• Creatine treatment improved memory as compared to placebo across 10 studies worldwide.
  • Subgroup analysis showed that memory improvement was more significant in seniors than in younger individuals.
  • Treatment duration and gender did not influence the results.

Creatine is often used as a supplement either shortly before or immediately after exercise to help increase strength and improve physical performance. It is necessary for energy production and is used to make adenosine triphosphate (ATP), the main energy molecule in the body. It can be obtained from one’s diet but is also made in the liver, kidneys, and brain. Despite its fame in being an exercise supplement, multiple studies have also shown that it can be beneficial for brain health, especially memory improvement.

A recent meta-analysis – a process used to merge and understand multiple studies – published in Nutrition Reviews, evaluated the multiple studies used to determine the effectiveness of creatine use for memory performance. Supplementing with creatine has been shown to increase brain creatine, which helps provide faster energy and helps maintain energy production in the mitochondria (the cell’s powerhouse). Memory – the ability to process and retain information – consumes a lot of energy, and thus creatine supplementation for memory has been under study. After looking at multiple studies, the researchers found that, overall, creatine supplementation improved memory as compared to placebo. Analyzing by subgroup showed that older adults had significant memory improvement as compared to younger adults. Additionally, the duration of treatment and gender did not seem to influence the results.
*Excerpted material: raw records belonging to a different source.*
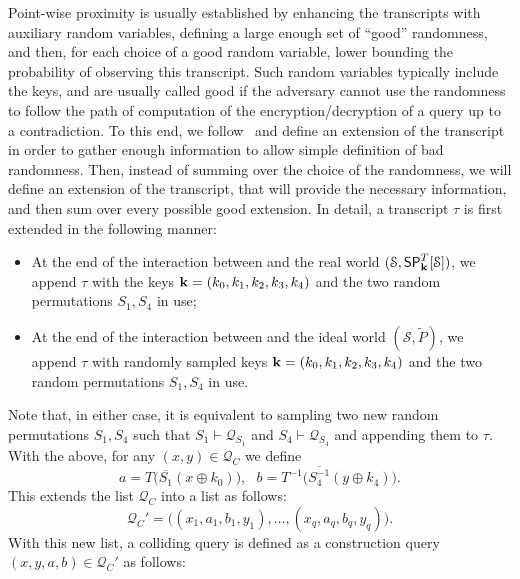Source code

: Point-wise proximity is usually established by enhancing the transcripts with auxiliary random variables, defining a large enough set of ``good'' randomness, and then, for each choice of a good random variable, lower bounding the probability of observing this transcript. Such random variables typically include the keys, and are usually called good if the adversary cannot use the randomness to follow the path of computation of the encryption/decryption of a query up to a contradiction. To this end, we follow~\cite[Sect. 4.2]{C:CDKLST18} and define an extension of the transcript in order to gather enough information to allow simple definition of bad randomness. Then, instead of summing over the choice of the randomness, we will define an extension of the transcript, that will provide the necessary information, and then sum over every possible good extension. In detail, a transcript $\tau$ is first extended in the following manner:
\begin{itemize}
	\item At the end of the interaction between \dis and the real world $(\mathcal{S},\mathsf{SP}_{\mathbf{k}}^T[\mathcal{S}])$, we append $\tau$ with the keys $\mathbf{k}=(k_0,k_1,k_2,k_3,k_4)$ and the two random permutations $S_1,S_4$ in use;
	\item At the end of the interaction between \dis and the ideal world $(\mathcal{S},\widetilde{P})$, we append $\tau$ with randomly sampled keys $\mathbf{k}=(k_0,k_1,k_2,k_3,k_4)$ and the two random permutations $S_1,S_4$ in use.
\end{itemize}
Note that, in either case, it is equivalent to sampling two new random permutations $S_1,S_4$ such that $S_1\vdash\mathcal{Q}_{S_{1}}$ and $S_4\vdash\mathcal{Q}_{S_4}$ and appending them to $\tau$. With the above, for any $(x,y)\in\mathcal{Q}_C$ we define
%
$$a=T\big(\overline{S_1}\left(x \oplus k_{0}\right)\big),\ \ \  b=T^{-1}\big(\overline{S_{4}^{-1}}\left(y \oplus k_{4}\right)\big).$$
%
This extends the list $\mathcal{Q}_C$ into a list as follows:
%
$$\mathcal{Q}_C'=\big((x_1,a_1,b_1,y_1),\ldots,(x_q,a_q,b_q,y_q)\big).$$
%
With this new list, a colliding query is defined as a construction query $(x,y,a,b)\in\mathcal{Q}_C'$ as follows:
%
“This systematic review and meta-analysis revealed that creatine monohydrate supplementation has a beneficial effect on memory performance in healthy individuals,” the scientists wrote.

Creatine Helps with Memory in Older Adults

The researchers looked at 10 different randomized controlled trials – in which participants are randomly selected for treatment or placebo to help minimize bias when investigating a new treatment – covering 225 participants, split between placebo and treatment. The studies were conducted around the world – in the United Kingdom, New Zealand, Brazil, and the United States – as well as in both sexes and across various age ranges. The minimum length of creatine supplementation was 5 days, and the maximum was 24 weeks, with a slew of time points in between. A majority of the studies, 70%, used 20 grams of creatine, while one used 5 grams, one used 3 grams, and one used 2.2 grams. Most used creatine monohydrate in powder form, and one used encapsulated creatine. 

The investigators used a variety of memory assessment tools, which asked participants to recall numbers, letters, or block sequences after having some time to memorize them. They found that memory performance improved with creatine use.

(Prokopidis et al., 2023 | Nutrition Reviews) Creatine Supplementation Improves Memory When all the groups are combined and comparisons are made between placebo versus creatine supplementation, creatine supplementation leads to improved memory as compared to placebo.

Prokopidis and colleagues also looked at subgroup analysis, separating the study groups by age, dosage, treatment duration, and gender. By doing so, they found that creatine was not associated with memory improvements in younger individuals (ages 11-31), but rather only in older adults (ages 66-76). Furthermore, higher doses of creatine – above 5 grams – did not lead to increased memory improvement. Neither treatment duration nor gender affected results.

(Prokopidis et al., 2023 | Nutrition Reviews) Older Adults Treated with Creatine Supplementation Had Memory Improvements Looking at subgroup analysis, and dividing the studies between those that looked at younger adults and children, as compared to those who studied older adults, showed that older adults treated with creatine had memory improvements, while younger adults and children did not.

Creatine for Brain Health

Prokopidis and colleagues show here that across 10 placebo-controlled studies, there seems to be memory improvement when healthy individuals are given creatine, especially among older individuals. The researchers do mention that there is some risk of bias given that over half of the studies lacked information on how their randomization was applied; however, despite the need for caution because of this, this meta-analysis points towards creatine being effective for memory improvement and highlights a need for larger clinical trials addressing creatine’s benefits for memory improvement and possible benefits for other aspects of brain health.

Previous research has shown that creatine may decline with age, and those with lower creatine levels may have a more robust response to supplementation, meaning seniors with lower creatine levels show more memory improvement when supplemented because their baseline levels are low. Other research groups have also performed analyses of the current creatine research and reached similar conclusions, that aged or stressed individuals may have greater benefit from creatine supplementation than other groups. Additionally, individual studies done in older adults showed that creatine does help with memory recall, but more studies with long-term follow-up are needed.

Additionally, many of the creatine studies featured in the meta-analyses lack baseline measurements – measurements of creatine levels prior to starting supplementation. Despite the fact that more research is needed, creatine has relatively few side effects and has a host of benefits. As always, speak to your healthcare provider before starting or stopping any medications or supplements.